The story of Naviera Coffee, founded by the Fernandez family in 1921, also is the story of Ybor City.

TAMPA -- In the paper, you read something different about coffee every day. Some days coffee drinking is good for you. The next day it will burn a hole in your stomach or make you speak in tongues. Danilo Fernandez Sr. tries to take the middle ground.

"Coffee is good," he says. "In moderation."

Of course, moderation is a relative term if you grew up in Ybor City, the Latin-American community where coffee is part of the culture. Years ago, Fernandez gulped at least a dozen cups daily. He is 65 now and has reduced his consumption to a mere seven or eight cups.

He has a lot of discipline. He owns Naviera Coffee Mills, the last coffee factory in Ybor, and could take his coffee intravenously if he desired. His grandfather started the factory in 1921 and named the business after the ship that transported him across the Atlantic from Spain.

Naviera, which sprawls across half a block, supplies coffee to consumers, restaurants and cafeterias throughout America.
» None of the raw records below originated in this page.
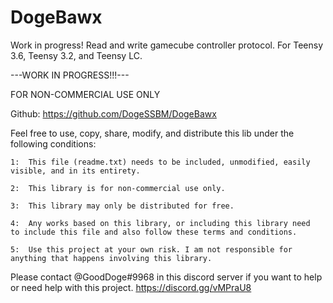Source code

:# DogeBawx
Work in progress! Read and write gamecube controller protocol. For Teensy 3.6, Teensy 3.2, and Teensy LC.

---WORK IN PROGRESS!!!---

FOR NON-COMMERCIAL USE ONLY

Github: https://github.com/DogeSSBM/DogeBawx

Feel free to use, copy, share, modify, and distribute this lib under the 
following conditions:

	1:	This file (readme.txt) needs to be included, unmodified, easily 
	visible, and in its entirety.

	2:	This library is for non-commercial use only.

	3:	This library may only be distributed for free.

	4:	Any works based on this library, or including this library need 
	to include this file and also follow these terms and conditions.

	5:	Use this project at your own risk. I am not responsible for
	anything that happens involving this library.

Please contact @GoodDoge#9968 in this discord server if you want to help
or need help with this project. https://discord.gg/vMPraU8
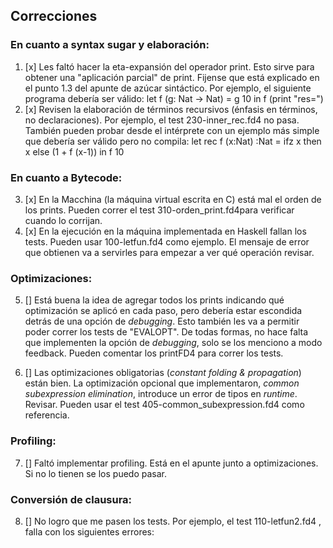 ## Correcciones

### En cuanto a syntax sugar y elaboración:

1. [x]    Les faltó hacer la eta-expansión del operador print. Esto sirve para obtener una "aplicación parcial" de print. Fijense que está explicado en el punto 1.3 del apunte de azúcar sintáctico. Por ejemplo, el siguiente programa debería ser válido: let f (g: Nat -> Nat) = g 10 in f (print "res=")
2. [x]    Revisen la elaboración de términos recursivos (énfasis en términos, no declaraciones). Por ejemplo, el test 230-inner_rec.fd4 no pasa. También pueden probar desde el intérprete con un ejemplo más simple que debería ser válido pero no compila: let rec f (x:Nat) :Nat = ifz x then x else (1 + f (x-1)) in f 10

### En cuanto a Bytecode:

3. [x]    En la Macchina (la máquina virtual escrita en C) está mal el orden de los prints. Pueden correr el test 310-orden_print.fd4para verificar cuando lo corrijan.
4. [x]    En la ejecución en la máquina implementada en Haskell fallan los tests. Pueden usar 100-letfun.fd4 como ejemplo. El
    mensaje de error que obtienen va a servirles para empezar a ver qué operación revisar.

### Optimizaciones:

5. []    Está buena la idea de agregar todos los prints indicando qué optimización se aplicó en cada paso, pero debería estar
    escondida detrás de una opción de _debugging_. Esto también les va a permitir poder correr los tests de "EVALOPT". De
    todas formas, no hace falta que implementen la opción de _debugging_, solo se los menciono a modo feedback. Pueden
    comentar los printFD4 para correr los tests.

6. []    Las optimizaciones obligatorias (_constant folding & propagation_) están bien. La optimización opcional que
    implementaron, _common subexpression elimination_, introduce un error de tipos en _runtime_. Revisar. Pueden usar
    el test 405-common_subexpression.fd4 como referencia.

### Profiling:

7. []    Faltó implementar profiling. Está en el apunte junto a optimizaciones. Si no lo tienen se los puedo pasar.

### Conversión de clausura:

8. []    No logro que me pasen los tests. Por ejemplo, el test 110-letfun2.fd4 , falla con los siguientes errores:
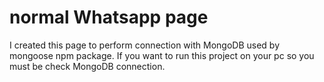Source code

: # normal Whatsapp page

I created this page to perform connection with MongoDB used by mongoose npm package.
If you want to run this project on your pc so you must be check MongoDB connection.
It also features a walk-in coffee shop, El Molino, at 2012 E Seventh Ave., where Ybor City residents come for a fix of cafe cubana, the famous Cuban coffee, or cafe con leche, coffee with boiled milk.

Inside the factory, coffee beans slosh round and round in huge vats. Roasting ovens glow red and machines hiss and spit. Out on the street, the heavenly fragrance of coffee, Ybor perfume, wafts through the air.

"If you grow up in Ybor, what you remember is all the wonderful smells," declares Fernandez, an intense, dark-eyed man with a thick white mustache. "When I was a boy, every block had a different smell. Okay? You understand? You'd smell the cod coming out the door at the fish markets. You'd smell the bread from the bakeries. And of course, the coffee was everywhere."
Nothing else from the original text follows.